The aim of this presentation is to describe preferred sources of support in management of symptoms, amongst primary care attendees with UPS, in the UK. Self-reported information on management of somatic symptoms was collected, along with other potential prognostic data, for a longitudinal study which aimed to investigate outcome of primary care attendees with UPS. Adult attendees (>=18 years) from nine general practices in socio-economically diverse locations were screened using the somatic symptom module of the Patient Health Questionnaire (PHQ-15). Eligible respondents with UPS and a PHQ-15 score >=5 were invited to complete the baseline questionnaire, which enquired about a range of potential prognostic factors including: somatic symptoms, quality of life, psychological well-being, self-efficacy and socio-demographic characteristics. Descriptive analyses were used to explore patients’ preferred sources of support for management their symptoms.

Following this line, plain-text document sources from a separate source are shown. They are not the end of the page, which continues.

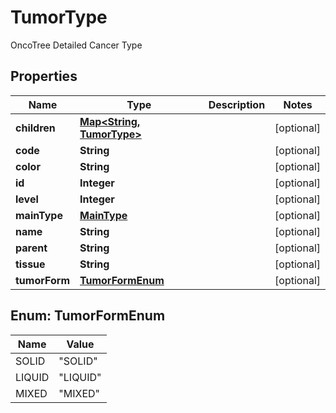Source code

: 

# TumorType

OncoTree Detailed Cancer Type

## Properties

Name | Type | Description | Notes
------------ | ------------- | ------------- | -------------
**children** | [**Map&lt;String, TumorType&gt;**](TumorType.md) |  |  [optional]
**code** | **String** |  |  [optional]
**color** | **String** |  |  [optional]
**id** | **Integer** |  |  [optional]
**level** | **Integer** |  |  [optional]
**mainType** | [**MainType**](MainType.md) |  |  [optional]
**name** | **String** |  |  [optional]
**parent** | **String** |  |  [optional]
**tissue** | **String** |  |  [optional]
**tumorForm** | [**TumorFormEnum**](#TumorFormEnum) |  |  [optional]



## Enum: TumorFormEnum

Name | Value
---- | -----
SOLID | &quot;SOLID&quot;
LIQUID | &quot;LIQUID&quot;
MIXED | &quot;MIXED&quot;



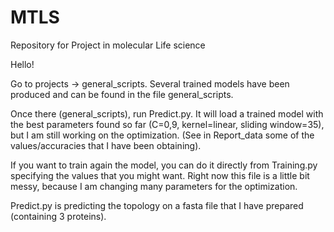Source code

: # MTLS
Repository for Project in molecular Life science 

Hello!

Go to projects -> general_scripts.
Several trained models have been produced and can be found in the file general_scripts.

Once there (general_scripts), run Predict.py. It will load a trained model with the best parameters found so far (C=0,9, kernel=linear, sliding window=35), but I am still working on the optimization. (See in Report_data some of the values/accuracies that I  have been obtaining).

If you want to train again the model, you can do it directly from Training.py specifying the values that you might want. 
Right now this file is a little bit messy, because I am changing many parameters for the optimization.

Predict.py is predicting the topology on a fasta file that I  have prepared (containing 3 proteins).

294 participants (231 females, median age 44 years (IQR 32, 57)) had a mean baseline PHQ-15 score of 11 (SD 12). The majority of participants (74%) reported that they would seek help for their symptoms. Most (74%) reported that they would seek help from their general practitioners (GPs), the next preferred source of help seeking was the internet (35%) followed by family (30%) and friends (28%). As symptom severity increased, more were likely to identify GPs as their preferred source of support. There were no major differences by gender however preferences varied slightly by age.

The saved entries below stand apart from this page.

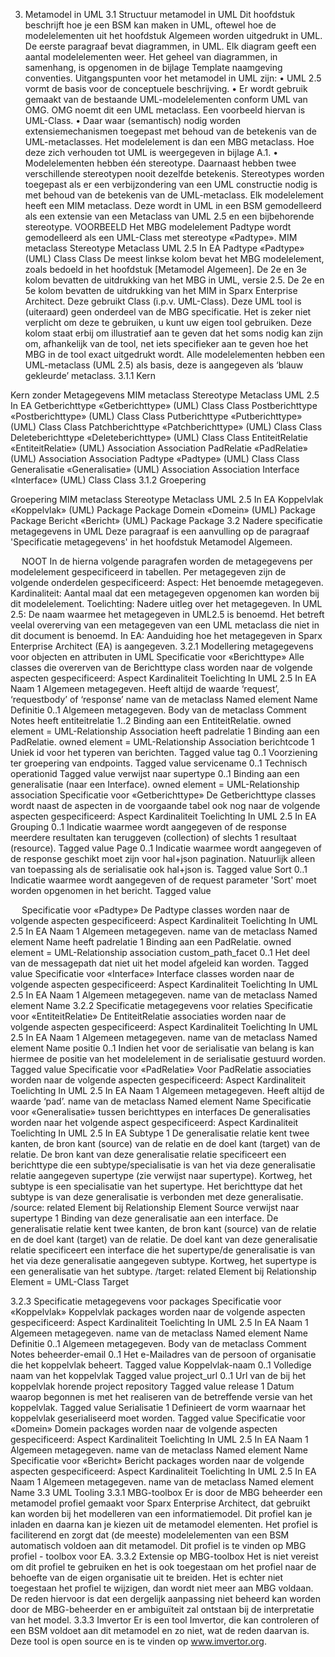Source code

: 3. Metamodel in UML
3.1 Structuur metamodel in UML
Dit hoofdstuk beschrijft hoe je een BSM kan maken in UML, oftewel hoe de modelelementen uit het hoofdstuk Algemeen worden uitgedrukt in UML.
De eerste paragraaf bevat diagrammen, in UML. Elk diagram geeft een aantal modelelementen weer. Het geheel van diagrammen, in samenhang, is opgenomen in de bijlage Template naamgeving conventies.
Uitgangspunten voor het metamodel in UML zijn:
•	UML 2.5 vormt de basis voor de conceptuele beschrijving.
•	Er wordt gebruik gemaakt van de bestaande UML-modelelementen conform UML van OMG. OMG noemt dit een UML metaclass. Een voorbeeld hiervan is UML-Class.
•	Daar waar (semantisch) nodig worden extensiemechanismen toegepast met behoud van de betekenis van de UML-metaclasses. Het modelelement is dan een MBG metaclass. Hoe deze zich verhouden tot UML is weergegeven in bijlage A.1.
•	Modelelementen hebben één stereotype. Daarnaast hebben twee verschillende stereotypen nooit dezelfde betekenis. Stereotypes worden toegepast als er een verbijzondering van een UML constructie nodig is met behoud van de betekenis van de UML-metaclass.
Elk modelelement heeft een MIM metaclass. Deze wordt in UML in een BSM gemodelleerd als een extensie van een Metaclass van UML 2.5 en een bijbehorende stereotype.
VOORBEELD
Het MBG modelelement Padtype wordt gemodelleerd als een UML-Class met stereotype «Padtype».
MIM metaclass	Stereotype	Metaclass UML 2.5	In EA
Padtype	«Padtype»	(UML) Class	Class
De meest linkse kolom bevat het MBG modelelement, zoals bedoeld in het hoofdstuk [Metamodel Algemeen]. De 2e en 3e kolom bevatten de uitdrukking van het MBG in UML, versie 2.5. De 2e en 5e kolom bevatten de uitdrukking van het MIM in Sparx Enterprise Architect. Deze gebruikt Class (i.p.v. UML-Class). Deze UML tool is (uiteraard) geen onderdeel van de MBG specificatie. Het is zeker niet verplicht om deze te gebruiken, u kunt uw eigen tool gebruiken. Deze kolom staat erbij om illustratief aan te geven dat het soms nodig kan zijn om, afhankelijk van de tool, net iets specifieker aan te geven hoe het MBG in de tool exact uitgedrukt wordt.
Alle modelelementen hebben een UML-metaclass (UML 2.5) als basis, deze is aangegeven als ‘blauw gekleurde’ metaclass.
3.1.1 Kern
 
Kern zonder Metagegevens
MIM metaclass	Stereotype	Metaclass UML 2.5	In EA
Getberichttype	«Getberichttype»	(UML) Class	Class
Postberichttype	«Postberichttype»	(UML) Class	Class
Putberichttype	«Putberichttype»	(UML) Class	Class
Patchberichttype	«Patchberichttype»	(UML) Class	Class
Deleteberichttype	«Deleteberichttype»	(UML) Class	Class
EntiteitRelatie	«EntiteitRelatie»	(UML) Association	Association
PadRelatie	«PadRelatie»	(UML) Association	Association
Padtype	«Padtype»	(UML) Class	Class
Generalisatie	«Generalisatie»	(UML) Association	Association
Interface	«Interface»	(UML) Class	Class
3.1.2 Groepering
 
Groepering
MIM metaclass	Stereotype	Metaclass UML 2.5	In EA
Koppelvlak	«Koppelvlak»	(UML) Package	Package
Domein	«Domein»	(UML) Package	Package
Bericht	«Bericht»	(UML) Package	Package
3.2 Nadere specificatie metagegevens in UML
Deze paragraaf is een aanvulling op de paragraaf 'Specificatie metagegevens' in het hoofdstuk Metamodel Algemeen.

 
NOOT
In de hierna volgende paragrafen worden de metagegevens per modelelement gespecificeerd in tabellen. Per metagegeven zijn de volgende onderdelen gespecificeerd:
Aspect: Het benoemde metagegeven.
Kardinaliteit: Aantal maal dat een metagegeven opgenomen kan worden bij dit modelelement.
Toelichting: Nadere uitleg over het metagegeven.
In UML 2.5: De naam waarmee het metagegeven in UML2.5 is benoemd. Het betreft veelal overerving van een metagegeven van een UML metaclass die niet in dit document is benoemd.
In EA: Aanduiding hoe het metagegeven in Sparx Enterprise Architect (EA) is aangegeven.
3.2.1 Modellering metagegevens voor objecten en attributen in UML
Specificatie voor «Berichttype»
Alle classes die overerven van de Berichttype class worden naar de volgende aspecten gespecificeerd:
Aspect	Kardinaliteit
Toelichting	In UML 2.5	In EA
Naam	1	Algemeen metagegeven.
Heeft altijd de waarde ‘request’, ‘requestbody’ of ‘response’	name van de metaclass Named element	Name
Definitie	0..1	Algemeen metagegeven.	Body van de metaclass Comment	Notes
heeft 
entiteitrelatie	1..2	Binding aan een EntiteitRelatie.	owned element = UML-Relationship	Association
heeft 
padrelatie	1	Binding aan een PadRelatie.	owned element = UML-Relationship	Association
berichtcode	1	Uniek id voor het typeren van berichten.		Tagged value
tag	0..1	Voorziening ter groepering van endpoints.		Tagged value
servicename	0..1	Technisch operationid	 	Tagged value
verwijst naar supertype	0..1	Binding aan een generalisatie (naar een Interface).	owned element = UML-Relationship	association	
Specificatie voor «Getberichttype»
De Getberichttype classes wordt naast de aspecten in de voorgaande tabel ook nog naar de volgende aspecten gespecificeerd:
Aspect	Kardinaliteit
Toelichting	In UML 2.5	In EA
Grouping	0..1	Indicatie waarmee wordt aangegeven of de response meerdere resultaten kan teruggeven (collection) of slechts 1 resultaat (resource).		Tagged value
Page	0..1	Indicatie waarmee wordt aangegeven of de response geschikt moet zijn voor hal+json pagination. Natuurlijk alleen van toepassing als de serialisatie ook hal+json is.		Tagged value
Sort	0..1	Indicatie waarmee wordt aangegeven of de request parameter 'Sort' moet worden opgenomen in het bericht.	 	Tagged value

 
Specificatie voor «Padtype»
De Padtype classes worden naar de volgende aspecten gespecificeerd:
Aspect	Kardinaliteit
Toelichting	In UML 2.5	In EA
Naam	1	Algemeen metagegeven.	name van de metaclass Named element	Name
heeft 
padrelatie	1	Binding aan een PadRelatie.	owned element = UML-Relationship	association
custom_path_facet	0..1	Het deel van de messagepath dat niet uit het model afgeleid kan worden.	 	Tagged value
Specificatie voor «Interface»
Interface classes worden naar de volgende aspecten gespecificeerd:
Aspect	Kardinaliteit
Toelichting	In UML 2.5	In EA
Naam	1	Algemeen metagegeven.	name van de metaclass Named element	Name
3.2.2 Specificatie metagegevens voor relaties
Specificatie voor «EntiteitRelatie»
De EntiteitRelatie associaties worden naar de volgende aspecten gespecificeerd:
Aspect	Kardinaliteit
Toelichting	In UML 2.5	In EA
Naam	1	Algemeen metagegeven.	name van de metaclass Named element	Name
positie	0..1	Indien het voor de serialisatie van belang is kan hiermee de positie van het modelelement in de serialisatie gestuurd worden.	 	Tagged value
Specificatie voor «PadRelatie»
Voor PadRelatie associaties worden naar de volgende aspecten gespecificeerd:
Aspect	Kardinaliteit
Toelichting	In UML 2.5	In EA
Naam	1	Algemeen metagegeven.
Heeft altijd de waarde ‘pad’.	name van de metaclass Named element	Name
Specificatie voor «Generalisatie» tussen berichttypes en interfaces
De generalisaties worden naar het volgende aspect gespecificeerd:
Aspect	Kardinaliteit
Toelichting	In UML 2.5	In EA
Subtype	1	De generalisatie relatie kent twee kanten, de bron kant (source) van de relatie en de doel kant (target) van de relatie. De bron kant van deze generalisatie relatie specificeert een berichttype die een subtype/specialisatie is van het via deze generalisatie relatie aangegeven supertype (zie verwijst naar supertype). Kortweg, het subtype is een specialisatie van het supertype. Het berichttype dat het subtype is van deze generalisatie is verbonden met deze generalisatie.	/source: related Element bij Relationship Element	Source
verwijst naar supertype	1	Binding van deze generalisatie aan een interface. De generalisatie relatie kent twee kanten, de bron kant (source) van de relatie en de doel kant (target) van de relatie. De doel kant van deze generalisatie relatie specificeert een interface die het supertype/de generalisatie is van het via deze generalisatie aangegeven subtype. Kortweg, het supertype is een generalisatie van het subtype.	/target: related Element bij Relationship Element = UML-Class	Target

3.2.3 Specificatie metagegevens voor packages
Specificatie voor «Koppelvlak»
Koppelvlak packages worden naar de volgende aspecten gespecificeerd:
Aspect	Kardinaliteit
Toelichting	In UML 2.5	In EA
Naam	1	Algemeen metagegeven.	name van de metaclass Named element	Name
Definitie	0..1	Algemeen metagegeven.	Body van de metaclass Comment	Notes
beheerder-email	0..1	Het e-Mailadres van de persoon of organisatie die het koppelvlak beheert.		Tagged value
Koppelvlak-naam	0..1	Volledige naam van het koppelvlak		Tagged value
project_url	0..1	Url van de bij het koppelvlak horende project repository		Tagged value
release	1	Datum waarop begonnen is met het realiseren van de betreffende versie van het koppelvlak.		Tagged value
Serialisatie	1	Definieert de vorm waarnaar het koppelvlak geserialiseerd moet worden.		Tagged value
Specificatie voor «Domein»
Domein packages worden naar de volgende aspecten gespecificeerd:
Aspect	Kardinaliteit
Toelichting	In UML 2.5	In EA
Naam	1	Algemeen metagegeven.	name van de metaclass Named element	Name
 
Specificatie voor «Bericht»
Bericht packages worden naar de volgende aspecten gespecificeerd:
Aspect	Kardinaliteit
Toelichting	In UML 2.5	In EA
Naam	1	Algemeen metagegeven.	name van de metaclass Named element	Name
3.3 UML Tooling
3.3.1 MBG-toolbox
Er is door de MBG beheerder een metamodel profiel gemaakt voor Sparx Enterprise Architect, dat gebruikt kan worden bij het modelleren van een informatiemodel. Dit profiel kan je inladen en daarna kan je kiezen uit de metamodel elementen. Het profiel is faciliterend en zorgt dat (de meeste) modelelementen van een BSM automatisch voldoen aan dit metamodel. Dit profiel is te vinden op MBG profiel - toolbox voor EA.
3.3.2 Extensie op MBG-toolbox
Het is niet vereist om dit profiel te gebruiken en het is ook toegestaan om het profiel naar de behoefte van de eigen organisatie uit te breiden. Het is echter niet toegestaan het profiel te wijzigen, dan wordt niet meer aan MBG voldaan. De reden hiervoor is dat een dergelijk aanpassing niet beheerd kan worden door de MBG-beheerder en er ambiguïteit zal ontstaan bij de interpretatie van het model.
3.3.3 Imvertor
Er is een tool Imvertor, die kan controleren of een BSM voldoet aan dit metamodel en zo niet, wat de reden daarvan is. Deze tool is open source en is te vinden op www.imvertor.org.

The preferred source of support amongst the study cohort were GPs, however, the fact that respondents were identified whilst attending primary care may have influenced this response. The second largest preference was the internet, particularly amongst younger people, however, access to poor quality websites and unreliable information may result in increasing distress and repeated GP consultations. Future work must consider the development of sources of reliable online information for those with unexplained symptoms, which may also aide in reducing, burden on the health care system.